“Se le porte della percezione fossero purificate, ogni cosa apparirebbe all’uomo com’è, infinita” recita William Blake nel Matrimonio del cielo e dell’inferno. Ma perché le porte della nostra percezione siano mondate, prima vanno serrate per far sì che lo sguardo si sposti dall’esterno verso l’interno. La mente umana è la sede del pensiero e la scaturigine di tutte le facoltà intellettive, normalmente attiva nelle ore di veglia, sino a diventare molesta: solo durante la notte e in particolare durante il sonno, tali attitudini che possono diventare un ossessivo rimuginare, un brusio indistinto, uno sgradevole rumore di fondo, tacciono ed è il momento in cui si palesa l’anima che è ben altro dalla mente in quanto, non legata al corpo, è sostanza immateriale e principio di attività spirituale.
La breve, intensa lirica La notte lava la mente – del 1956, posta significativamente a chiusura di Onore del vero e, insieme, della grande sezione Il giusto della vita – nasce dalla meditazione dantesca di Mario Luzi. In questi versi la notte acquista una dimensione purgatoriale di profonda consapevolezza, sia della colpa che, greve come il masso che, simile a un incubo, opprime le ombre che girando in tondo sulla prima cornice del Purgatorio pregano incessantemente, sia della speranza se non della certezza delle stesse che, alla fine del loro lungo viaggio penitenziale, liberate dall’oneroso supplizio, possano accedere ad un luogo migliore.

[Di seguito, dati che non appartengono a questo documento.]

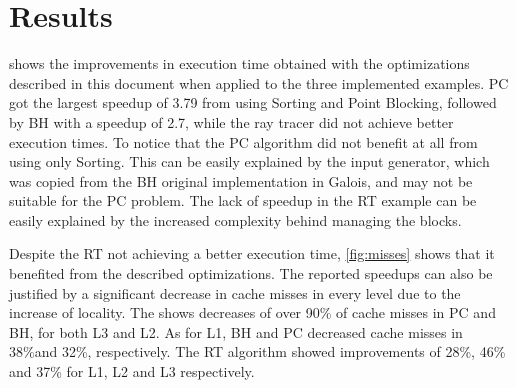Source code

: \section{Results}
\label{sec:results}



 shows the improvements in execution time obtained with the optimizations described in this document when applied to the three implemented examples. PC got the largest speedup of 3.79 from using Sorting and Point Blocking, followed by BH with a speedup of 2.7, while the ray tracer did not achieve better execution times. To notice that the PC algorithm did not benefit at all from using only Sorting. This can be easily explained by the input generator, which was copied from the BH original implementation in Galois, and may not be suitable for the PC problem. The lack of speedup in the RT example can be easily explained by the increased complexity behind managing the blocks.





Despite the RT not achieving a better execution time, \cref{fig:misses} shows that it benefited from the described optimizations. The reported speedups can also be justified by a significant decrease in cache misses in every level due to the increase of locality. The  shows decreases of over 90\% of cache misses in PC and BH, for both L3 and L2. As for L1, BH and PC decreased cache misses in 38\%and 32\%, respectively. The RT algorithm showed improvements of 28\%, 46\% and 37\% for L1, L2 and L3 respectively.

La notte dell’anima per Luzi significa non solo rivolgere lo sguardo verso l’interno, ma chiudere le orecchie al vocio del mondo e a quello della mente. È un isolarsi e gradualmente fare silenzio tra un pensiero e l’altro, tra una parola e l’altra, per ritrovare in quelle pause l’essenza del sé che, contrariamente all’ego, concentrato com’è sul mondo esteriore, è lo specchio del divino che alberga in ogni essere umano. Questi, che dopo aver negato l’accesso alle percezioni sensoriali ha imparato a percepire con lo spirito, avendo perso, come le anime purgate, lo sgradevole senso di sospensione e di disorientamento, godrà della nuova esistenza. Una nuova esistenza come se si trovasse nel primo giorno della creazione, allorché sulla tabula rasa di una mente purificata incomincia a intravedere, orientando lo sguardo nella giusta direzione, nella foschia che va sempre più diradandosi, una parvenza di luce e un volo di gabbiani: l’anima che si libra verso Dio, dopo essersi affrancata dal carcere della colpa o da quello della mente.
Ed è impossibile, quando si parla di notte dell’anima, non fare riferimento alla Notte oscura di Juan de la Cruz, il mistico spagnolo del XVI secolo che delineando, tramite una profonda meditazione, la separazione dalla mente razionale attraverso varie fasi in ciascuna delle quali sperimentò intense estasi mistiche, accompagnate da pazzia, da drammatici stati di depressione e da un forte senso di isolamento – sensazioni mai provate nella realtà ordinaria – riuscì a creare un legame pienamente consapevole con il divino.